◆ TASK INSTRUCTIONS: Reproduce the records word for word, from the first line to the line containing "énfasis en la".

*** Begin section ***

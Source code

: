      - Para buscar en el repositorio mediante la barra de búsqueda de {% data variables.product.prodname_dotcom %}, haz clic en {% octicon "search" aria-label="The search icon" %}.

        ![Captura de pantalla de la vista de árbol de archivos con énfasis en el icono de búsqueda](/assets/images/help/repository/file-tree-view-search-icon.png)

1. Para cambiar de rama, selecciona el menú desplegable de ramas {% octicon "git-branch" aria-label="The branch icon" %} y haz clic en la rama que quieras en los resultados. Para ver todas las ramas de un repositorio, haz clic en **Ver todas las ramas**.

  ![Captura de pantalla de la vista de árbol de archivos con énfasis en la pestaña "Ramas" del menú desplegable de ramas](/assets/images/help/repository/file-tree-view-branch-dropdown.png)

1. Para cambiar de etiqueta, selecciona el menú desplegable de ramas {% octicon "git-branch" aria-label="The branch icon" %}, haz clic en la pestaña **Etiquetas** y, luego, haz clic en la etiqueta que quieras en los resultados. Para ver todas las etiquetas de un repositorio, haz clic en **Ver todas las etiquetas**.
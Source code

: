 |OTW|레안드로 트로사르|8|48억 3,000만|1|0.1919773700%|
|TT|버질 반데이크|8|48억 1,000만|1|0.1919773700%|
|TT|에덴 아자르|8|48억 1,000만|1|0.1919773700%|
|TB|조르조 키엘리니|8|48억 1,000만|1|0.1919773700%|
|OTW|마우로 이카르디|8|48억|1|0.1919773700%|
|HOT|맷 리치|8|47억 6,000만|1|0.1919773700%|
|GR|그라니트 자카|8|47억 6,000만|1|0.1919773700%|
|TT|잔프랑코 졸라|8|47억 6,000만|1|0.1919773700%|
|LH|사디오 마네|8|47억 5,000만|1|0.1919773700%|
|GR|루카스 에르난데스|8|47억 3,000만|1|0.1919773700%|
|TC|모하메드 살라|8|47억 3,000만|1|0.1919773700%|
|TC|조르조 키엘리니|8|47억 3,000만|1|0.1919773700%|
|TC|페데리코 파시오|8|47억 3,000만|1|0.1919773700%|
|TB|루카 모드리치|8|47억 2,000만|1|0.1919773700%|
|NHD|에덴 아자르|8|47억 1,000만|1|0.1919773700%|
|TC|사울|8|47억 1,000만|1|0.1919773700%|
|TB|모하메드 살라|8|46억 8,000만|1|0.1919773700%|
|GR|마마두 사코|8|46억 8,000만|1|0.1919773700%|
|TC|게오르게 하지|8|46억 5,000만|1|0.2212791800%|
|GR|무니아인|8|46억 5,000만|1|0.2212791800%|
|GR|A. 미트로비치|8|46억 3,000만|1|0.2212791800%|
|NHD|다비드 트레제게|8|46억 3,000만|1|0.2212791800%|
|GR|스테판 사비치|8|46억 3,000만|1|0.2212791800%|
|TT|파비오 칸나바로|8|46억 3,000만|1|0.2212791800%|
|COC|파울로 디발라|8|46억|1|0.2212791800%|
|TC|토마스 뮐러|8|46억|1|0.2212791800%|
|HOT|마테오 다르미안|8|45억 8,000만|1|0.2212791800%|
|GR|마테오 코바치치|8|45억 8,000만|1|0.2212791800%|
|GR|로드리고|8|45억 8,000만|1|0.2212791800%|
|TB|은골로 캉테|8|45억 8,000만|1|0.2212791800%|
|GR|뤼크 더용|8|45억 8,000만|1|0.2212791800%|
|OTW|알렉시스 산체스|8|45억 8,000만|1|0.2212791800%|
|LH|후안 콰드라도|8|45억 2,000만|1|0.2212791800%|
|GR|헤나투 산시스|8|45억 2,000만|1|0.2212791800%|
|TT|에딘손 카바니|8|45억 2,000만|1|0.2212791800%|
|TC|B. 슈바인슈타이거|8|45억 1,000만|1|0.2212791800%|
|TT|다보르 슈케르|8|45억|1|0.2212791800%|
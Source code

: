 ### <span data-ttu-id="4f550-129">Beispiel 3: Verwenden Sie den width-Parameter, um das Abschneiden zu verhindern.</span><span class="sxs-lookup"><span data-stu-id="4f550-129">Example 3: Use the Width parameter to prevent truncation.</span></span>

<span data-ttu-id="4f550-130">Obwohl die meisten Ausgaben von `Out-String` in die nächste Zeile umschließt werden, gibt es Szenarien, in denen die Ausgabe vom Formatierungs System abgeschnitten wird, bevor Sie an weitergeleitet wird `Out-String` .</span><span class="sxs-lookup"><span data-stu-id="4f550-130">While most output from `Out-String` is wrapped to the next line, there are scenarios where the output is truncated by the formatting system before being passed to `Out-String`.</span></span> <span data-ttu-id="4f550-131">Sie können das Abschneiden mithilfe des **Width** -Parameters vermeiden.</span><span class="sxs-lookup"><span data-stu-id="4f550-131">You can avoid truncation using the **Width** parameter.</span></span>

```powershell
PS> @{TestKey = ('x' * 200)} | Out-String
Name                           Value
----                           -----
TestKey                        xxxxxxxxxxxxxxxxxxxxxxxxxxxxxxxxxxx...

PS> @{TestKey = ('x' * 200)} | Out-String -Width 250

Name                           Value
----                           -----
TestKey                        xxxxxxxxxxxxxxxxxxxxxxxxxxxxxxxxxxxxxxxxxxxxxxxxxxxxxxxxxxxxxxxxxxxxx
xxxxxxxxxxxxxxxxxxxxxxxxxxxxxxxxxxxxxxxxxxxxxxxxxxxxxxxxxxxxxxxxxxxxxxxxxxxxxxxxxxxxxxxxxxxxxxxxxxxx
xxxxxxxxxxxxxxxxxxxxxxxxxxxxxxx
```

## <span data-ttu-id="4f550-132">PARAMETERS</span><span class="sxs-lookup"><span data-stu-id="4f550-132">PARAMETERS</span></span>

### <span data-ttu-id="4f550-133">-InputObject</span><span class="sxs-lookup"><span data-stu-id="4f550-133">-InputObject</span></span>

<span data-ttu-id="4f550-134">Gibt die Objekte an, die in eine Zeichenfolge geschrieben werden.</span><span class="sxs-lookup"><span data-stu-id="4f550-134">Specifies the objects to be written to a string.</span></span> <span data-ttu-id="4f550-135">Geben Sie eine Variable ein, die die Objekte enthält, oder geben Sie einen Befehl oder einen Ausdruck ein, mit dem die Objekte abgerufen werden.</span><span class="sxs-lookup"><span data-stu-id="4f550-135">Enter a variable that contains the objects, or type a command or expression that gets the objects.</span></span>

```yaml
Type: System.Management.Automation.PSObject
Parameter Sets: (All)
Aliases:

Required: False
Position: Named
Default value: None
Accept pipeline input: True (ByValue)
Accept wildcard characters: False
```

*** End section ***

◆ ANSWER BELOW:
Source code

:      - Para buscar en el repositorio mediante la barra de búsqueda de {% data variables.product.prodname_dotcom %}, haz clic en {% octicon "search" aria-label="The search icon" %}.

        ![Captura de pantalla de la vista de árbol de archivos con énfasis en el icono de búsqueda](/assets/images/help/repository/file-tree-view-search-icon.png)

1. Para cambiar de rama, selecciona el menú desplegable de ramas {% octicon "git-branch" aria-label="The branch icon" %} y haz clic en la rama que quieras en los resultados. Para ver todas las ramas de un repositorio, haz clic en **Ver todas las ramas**.

  ![Captura de pantalla de la vista de árbol de archivos con énfasis en la pestaña "Ramas" del menú desplegable de ramas](/assets/images/help/repository/file-tree-view-branch-dropdown.png)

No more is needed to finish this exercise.